Some of the main challenges that are faced by IoT
applications, especially if they run on the “edge of the
network” (fog) are as follows:
 Even if the service is only responsible for forwarding data,
through the routers to the cloud, there are many processes
simultaneously occurring in parallel, with the routers
having to handle multiple streams of data (from multiple
sensors or actuators) arriving at their interface, all at
different rates and from different locations [28]. To ensure
that the data integrity is maintained, there has to
concurrency control mechanism, but such that they do not
create latency, since the rate of new data generation is very
high, there should not be a scenario in which, by the time a
process is able to store data in the cloud a newer version of
the data is available and overwrites the old data. This will
cause data to lose its integrity and also create errors in
analysis.
 Another challenge is that the smart routers work
autonomously and with no user interface being directly
connected to it they are operated and serviced remotely,
via the same network through which the data is sent, and
so also has to be handled [28].
 The same concurrency handling mechanism/framework
cannot be used for all applications, because all the
applications are targeted to provide different types of
services [28]. For example, a framework used to handle
data concurrency for services targeted to operate smart
vehicles, cannot be used for service that cater to smart
homes or environment monitoring.
 In IoT the transaction serializability model cannot be
implemented because of the scale of transactions and the
need for no. of devices to be serviced simultaneously.
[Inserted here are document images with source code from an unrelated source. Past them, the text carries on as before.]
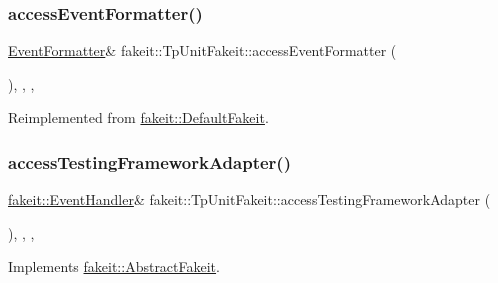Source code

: \subsubsection{\texorpdfstring{accessEventFormatter()}{accessEventFormatter()}\hspace{0.1cm}{\footnotesize\ttfamily [2/2]}}
{\footnotesize\ttfamily \mbox{\hyperlink{structfakeit_1_1EventFormatter}{Event\+Formatter}}\& fakeit\+::\+Tp\+Unit\+Fakeit\+::access\+Event\+Formatter (\begin{DoxyParamCaption}{ }\end{DoxyParamCaption})\hspace{0.3cm}{\ttfamily [inline]}, {\ttfamily [override]}, {\ttfamily [protected]}, {\ttfamily [virtual]}}



Reimplemented from \mbox{\hyperlink{classfakeit_1_1DefaultFakeit_a02cb8f08a94e7bf830c87f74f20c9bd9}{fakeit\+::\+Default\+Fakeit}}.

\mbox{\label{classfakeit_1_1TpUnitFakeit_a38a83890a6d647457022347cd2a42aaf}} 
\subsubsection{\texorpdfstring{accessTestingFrameworkAdapter()}{accessTestingFrameworkAdapter()}\hspace{0.1cm}{\footnotesize\ttfamily [1/2]}}
{\footnotesize\ttfamily \mbox{\hyperlink{structfakeit_1_1EventHandler}{fakeit\+::\+Event\+Handler}}\& fakeit\+::\+Tp\+Unit\+Fakeit\+::access\+Testing\+Framework\+Adapter (\begin{DoxyParamCaption}{ }\end{DoxyParamCaption})\hspace{0.3cm}{\ttfamily [inline]}, {\ttfamily [override]}, {\ttfamily [protected]}, {\ttfamily [virtual]}}



Implements \mbox{\hyperlink{classfakeit_1_1AbstractFakeit_a9476180a503524d49d1978fbbc125b01}{fakeit\+::\+Abstract\+Fakeit}}.

\mbox{\label{classfakeit_1_1TpUnitFakeit_a38a83890a6d647457022347cd2a42aaf}}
Reducing complexity of concurrency by building
application to operate in sequential manner will cause
latency as large no. of devices will require the same
services, causing large queues and time to service a
request. This cannot be tolerated for many time critical
applications.
V. CONCURRENCY CONTROL
“Concurrency Control” can be defined as a method to
maintain the consistency and integrity of the data while there
is concurrent access to the database in a multi user database
management system and creates the illusion that each user is
executing alone on the dedicated system [30]. Sometimes
concurrency control may lead to deadlocks, due to which the
data may not be accessible to the user at any point of time.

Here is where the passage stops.